This gives us an $R^2$ of 0.39, slightly better than our full dataset. But looking at the chart, we can see that this won’t be useful in practice either.

5.3.3 Longer reviews > 125 words

For completeness, we’ll also try only using the long reviews > 125 words. It’s possible that these reviews contain more useful information due to their length.
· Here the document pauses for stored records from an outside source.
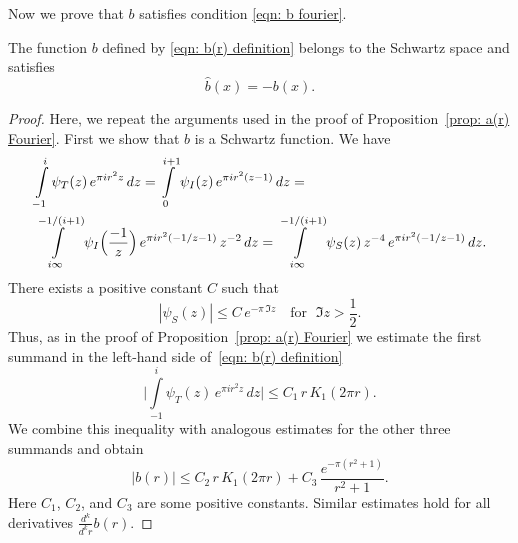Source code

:   Now we prove that $b$ satisfies condition \eqref{eqn: b fourier}.
  \begin{proposition}\label{prop: b(r) Fourier}
  The function $b$ defined by \eqref{eqn: b(r) definition} belongs to the Schwartz space and satisfies
    $$\widehat{b}(x)=-b(x). $$
  \end{proposition}
  \begin{proof}
  Here, we repeat the arguments used in the proof of Proposition~\ref{prop: a(r) Fourier}. First we show that $b$ is a Schwartz function. We have
  \begin{align}
   &\int\limits_{-1}^{i}\psi_T(z)\,e^{\pi i r^2 z}\,dz=\int\limits_{0}^{i+1}\psi_I(z)\,e^{\pi i r^2 (z-1)}\,dz=\notag\\
   &\int\limits_{i\infty}^{-1/(i+1)}\psi_I\Big(\frac{-1}{z}\Big)\,e^{\pi i r^2 (-1/z-1)}\,z^{-2}\,dz=\int\limits_{i\infty}^{-1/(i+1)}\psi_S(z)\,z^{-4}\,e^{\pi i r^2 (-1/z-1)}\,dz.\notag
  \end{align}
  There exists a positive constant $C$ such that
  $$|\psi_S(z)|\leq C\,e^{-\pi\,\Im{z}}\quad\mbox{for }\;\Im{z}>\frac12.$$
  Thus, as in the proof of Proposition~\ref{prop: a(r) Fourier} we estimate the first summand in the left-hand side of~\eqref{eqn: b(r) definition}
  $$\Bigg|\int\limits_{-1}^i \psi_T(z)\,e^{\pi i r^2 z}\,dz \Bigg|\leq C_1\,r\,K_1(2\pi r).$$
  We combine this inequality with analogous estimates for the other three summands and obtain
  $$|b(r)|\leq C_2\,r\,K_1(2\pi r)+C_3\,\frac{e^{-\pi(r^2+1)}}{r^2+1}.$$
  Here $C_1$, $C_2$, and $C_3$ are some positive constants. Similar estimates hold for all derivatives $\frac{d^k}{d^k r} b(r)$.


\end{proof}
This leaves us with 3,104 reviews.

max_length <- 10000
min_length <- 125

wordcounts_yelp <- reviews_yelp %>%
  select(text) %>%
  rowid_to_column() %>%
  tidytext::unnest_tokens(word, text) %>%
  group_by(rowid) %>%
  summarise(n = n()) %>%
  left_join (reviews_yelp %>% rowid_to_column(), by ="rowid") %>%
  select(-rowid)

reviews_yelp_long <- wordcounts_yelp %>%
  filter(n <= max_length & n >= min_length )

lasso_results_long <- run_lasso(dataset = reviews_yelp_long, num_tokens = 1000)

# see the metrics
lasso_results_long %>%
  collect_metrics()

## # A tibble: 2 x 4
##   .metric .estimator .estimate .config             
##   <chr>   <chr>          <dbl> <chr>               
## 1 rmse    standard       0.824 Preprocessor1_Model1
## 2 rsq     standard       0.429 Preprocessor1_Model1

# and plot it
lasso_results_long %>%
  collect_predictions() %>%
    ggplot(aes(rating_num, .pred)) +
  geom_abline(slope=1, intercept = 0,color = "gray80", size = 1.5) +
  geom_point(alpha = 0.3) +
  labs(
    x = "Truth",
    y = "Predicted Rating",
    color = NULL,
    title = "Final lasso model: Predicted and true star ratings for Yelp reviews",
    subtitle = "Long Reviews > 125 Words, 1000 Tokens"
  )

Now our $R^2$ has gone up to 0.43, so it is possible that the longer reviews do in fact contain more information. And looking at the chart, the “cloud” of points does creep measurably higher for each true star rating. However, I’m still skeptical that this would be useful for predicting anything in practice.

5.4 Removing stop words

Stop words are common words that contain little information on their own, like “the” and “to.” If using a bag-of-words approach, where you’re not looking at the input text in a way that considers syntax (or, really, sentence-wise semantics) then it can be helpful to remove stop words.

Here I will follow Silge and Hvitfeldt (2020) ’s SMLTAR s6.6 to try using three different sets of stopwords, to see which performs best on this dataset.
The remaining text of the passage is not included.